[Stored dataset items]
▬▬▬
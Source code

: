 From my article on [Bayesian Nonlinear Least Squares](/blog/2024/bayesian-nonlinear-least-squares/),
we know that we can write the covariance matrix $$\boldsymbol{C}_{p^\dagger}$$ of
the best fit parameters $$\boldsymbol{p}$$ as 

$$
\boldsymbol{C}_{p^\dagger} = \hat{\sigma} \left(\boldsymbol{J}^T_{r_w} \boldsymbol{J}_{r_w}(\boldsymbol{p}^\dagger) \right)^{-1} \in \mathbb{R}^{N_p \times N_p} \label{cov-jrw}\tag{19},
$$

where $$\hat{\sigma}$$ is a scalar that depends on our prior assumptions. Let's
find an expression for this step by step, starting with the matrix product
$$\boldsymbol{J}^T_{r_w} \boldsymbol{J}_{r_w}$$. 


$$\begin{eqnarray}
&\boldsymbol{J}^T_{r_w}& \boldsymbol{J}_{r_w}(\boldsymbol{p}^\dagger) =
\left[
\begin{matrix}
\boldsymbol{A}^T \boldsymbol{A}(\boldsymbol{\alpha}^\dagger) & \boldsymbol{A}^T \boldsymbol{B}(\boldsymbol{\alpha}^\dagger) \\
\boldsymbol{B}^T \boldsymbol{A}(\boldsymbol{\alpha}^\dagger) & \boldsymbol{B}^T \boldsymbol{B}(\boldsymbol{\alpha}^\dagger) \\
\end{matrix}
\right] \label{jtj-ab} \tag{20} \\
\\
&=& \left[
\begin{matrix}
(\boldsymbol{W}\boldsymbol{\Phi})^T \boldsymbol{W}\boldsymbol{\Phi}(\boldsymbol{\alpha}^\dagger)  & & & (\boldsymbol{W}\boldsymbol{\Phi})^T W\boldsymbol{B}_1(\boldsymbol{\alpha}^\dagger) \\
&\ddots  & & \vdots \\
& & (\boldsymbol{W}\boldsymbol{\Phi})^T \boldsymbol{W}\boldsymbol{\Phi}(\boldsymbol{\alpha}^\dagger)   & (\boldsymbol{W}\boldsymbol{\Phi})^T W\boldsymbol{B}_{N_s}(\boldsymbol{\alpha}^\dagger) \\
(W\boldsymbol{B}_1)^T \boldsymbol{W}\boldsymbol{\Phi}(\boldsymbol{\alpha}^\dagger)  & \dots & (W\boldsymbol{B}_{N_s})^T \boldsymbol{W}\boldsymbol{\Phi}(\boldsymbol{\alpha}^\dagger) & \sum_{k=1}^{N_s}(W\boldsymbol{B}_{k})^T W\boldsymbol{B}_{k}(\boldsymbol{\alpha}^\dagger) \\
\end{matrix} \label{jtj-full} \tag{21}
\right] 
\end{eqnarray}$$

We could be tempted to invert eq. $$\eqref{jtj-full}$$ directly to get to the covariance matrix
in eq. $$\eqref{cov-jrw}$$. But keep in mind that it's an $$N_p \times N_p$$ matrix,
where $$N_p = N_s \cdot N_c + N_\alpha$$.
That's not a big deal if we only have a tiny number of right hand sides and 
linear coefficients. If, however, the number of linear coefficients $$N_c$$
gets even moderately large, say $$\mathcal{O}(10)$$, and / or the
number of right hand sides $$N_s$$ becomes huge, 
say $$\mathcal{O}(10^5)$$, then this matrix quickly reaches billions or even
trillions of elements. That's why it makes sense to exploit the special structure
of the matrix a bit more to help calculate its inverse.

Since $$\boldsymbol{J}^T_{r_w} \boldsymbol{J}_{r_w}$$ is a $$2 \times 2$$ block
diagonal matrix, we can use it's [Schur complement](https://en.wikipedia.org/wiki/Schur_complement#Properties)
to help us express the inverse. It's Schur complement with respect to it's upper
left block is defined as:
▬▬▬
- [Problem]:
Once you have found every line above holding the word "number", copy those lines.

- [Answer to the exercise]:
That's not a big deal if we only have a tiny number of right hand sides and 
linear coefficients. If, however, the number of linear coefficients $$N_c$$
number of right hand sides $$N_s$$ becomes huge, 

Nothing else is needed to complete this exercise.